The Soyuz FG rocket blasted off on schedule from the Baikonur cosmodrome in Kazakhstan, said Nikolai Kryuchkov, a spokesman for Russia’s mission control center outside Moscow. The craft is due to dock with the space station at midnight Friday, he said.

The crew includes Capt. Sergei Zaletin, Belgian first flight engineer Frank de Winne of the European Space Agency and second flight engineer Yuri Lonchakov.

However, Russian Aerospace Agency Director Yuri Koptev said that Moscow may reduce its contribution to the international space station in connection with the U.S. decision to cut funding for the project.

“If the U.S. position does not change, Russia reserves the right to revise its participation in the ISS project by reducing the number of launches,” Koptev said after the launch, according to the Interfax news agency.

In response to an independent task force review, the Bush administration’s 2003 budget reduced the spending for the space station by $229 million, a 13.3 percent cut.

Russia is supposed to provide at least four Progress cargo ships and two Soyuz crew capsules for the ISS every year, but funds allocated for next year would buy only two cargo ships, the agency said last month.

Lack of funds has dogged the Russian space program in the decade since the collapse of the Soviet Union and interfered with its contributions to the 16-nation space station project. The station’s crew module was sent into orbit in 2000 after more than two years of delay caused by Russian funding shortages.

Two “space tourists” have paid $20 million apiece for trips to the space station. A deal to send ‘N Sync singer Lance Bass to the station this fall fell through when the $20 million ticket price could not be raised.
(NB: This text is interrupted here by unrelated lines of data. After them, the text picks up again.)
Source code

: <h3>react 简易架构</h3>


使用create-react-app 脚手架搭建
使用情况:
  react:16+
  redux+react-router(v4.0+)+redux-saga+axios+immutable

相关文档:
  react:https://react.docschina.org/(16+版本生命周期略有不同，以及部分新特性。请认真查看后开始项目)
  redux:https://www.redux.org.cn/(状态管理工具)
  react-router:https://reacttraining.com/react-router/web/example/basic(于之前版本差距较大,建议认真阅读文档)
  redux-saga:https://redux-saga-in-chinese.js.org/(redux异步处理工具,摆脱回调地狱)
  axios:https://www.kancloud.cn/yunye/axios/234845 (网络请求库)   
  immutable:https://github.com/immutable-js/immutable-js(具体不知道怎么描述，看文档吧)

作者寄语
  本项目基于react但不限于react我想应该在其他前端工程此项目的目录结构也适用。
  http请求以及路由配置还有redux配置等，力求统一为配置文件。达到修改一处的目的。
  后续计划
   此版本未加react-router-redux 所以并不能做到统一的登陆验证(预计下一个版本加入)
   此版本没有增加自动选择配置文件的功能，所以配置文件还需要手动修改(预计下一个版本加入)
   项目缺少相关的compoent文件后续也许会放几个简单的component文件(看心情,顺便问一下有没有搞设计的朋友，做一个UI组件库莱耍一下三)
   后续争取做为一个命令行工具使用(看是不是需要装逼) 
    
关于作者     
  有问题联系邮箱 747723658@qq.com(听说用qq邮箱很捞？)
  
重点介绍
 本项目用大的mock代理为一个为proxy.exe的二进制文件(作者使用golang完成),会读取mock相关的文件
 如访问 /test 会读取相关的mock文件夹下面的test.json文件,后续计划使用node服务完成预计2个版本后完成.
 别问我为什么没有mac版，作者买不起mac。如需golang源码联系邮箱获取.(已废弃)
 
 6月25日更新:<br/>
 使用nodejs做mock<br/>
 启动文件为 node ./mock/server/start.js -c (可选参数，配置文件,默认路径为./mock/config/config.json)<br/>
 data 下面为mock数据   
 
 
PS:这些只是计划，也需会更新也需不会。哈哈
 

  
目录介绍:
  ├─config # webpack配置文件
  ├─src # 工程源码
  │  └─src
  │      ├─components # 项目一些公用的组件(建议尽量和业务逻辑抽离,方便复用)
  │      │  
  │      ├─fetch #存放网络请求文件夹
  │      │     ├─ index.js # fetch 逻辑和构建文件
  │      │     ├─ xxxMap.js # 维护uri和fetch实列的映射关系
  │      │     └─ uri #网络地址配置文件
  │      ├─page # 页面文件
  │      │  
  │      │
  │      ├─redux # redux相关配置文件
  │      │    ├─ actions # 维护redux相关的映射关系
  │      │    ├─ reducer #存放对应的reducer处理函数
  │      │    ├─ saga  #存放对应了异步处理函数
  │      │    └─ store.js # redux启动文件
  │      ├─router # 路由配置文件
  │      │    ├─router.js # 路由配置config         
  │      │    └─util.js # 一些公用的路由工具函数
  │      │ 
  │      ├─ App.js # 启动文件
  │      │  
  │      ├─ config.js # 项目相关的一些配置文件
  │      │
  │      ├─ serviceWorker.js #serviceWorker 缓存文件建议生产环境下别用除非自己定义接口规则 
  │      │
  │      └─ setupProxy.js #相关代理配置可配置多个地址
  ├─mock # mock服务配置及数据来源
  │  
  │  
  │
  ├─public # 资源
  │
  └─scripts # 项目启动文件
A Soyuz crew capsule docks with the orbiting station about twice a year to bring a replacement crew and remains hooked up as an emergency rescue vehicle. NASA has shelved its earlier plan to build its own lifeboat for the ISS because of funding cuts, limiting the station’s permanent crew to three the number of seats in the Soyuz instead of six as originally planned.

Koptev reiterated Russia’s proposal for NASA to have two Soyuz capsules permanently attached to the station, provided that the U.S. space agency pays for the second.

Wednesday’s blastoff of the Soyuz originally had been scheduled for Monday but was postponed after an accident on Oct. 15, when an unmanned Soyuz-U rocket blew up seconds after liftoff.

Space officials said this week that a foreign object was found in the rocket’s fuel line, and the investigation was continuing.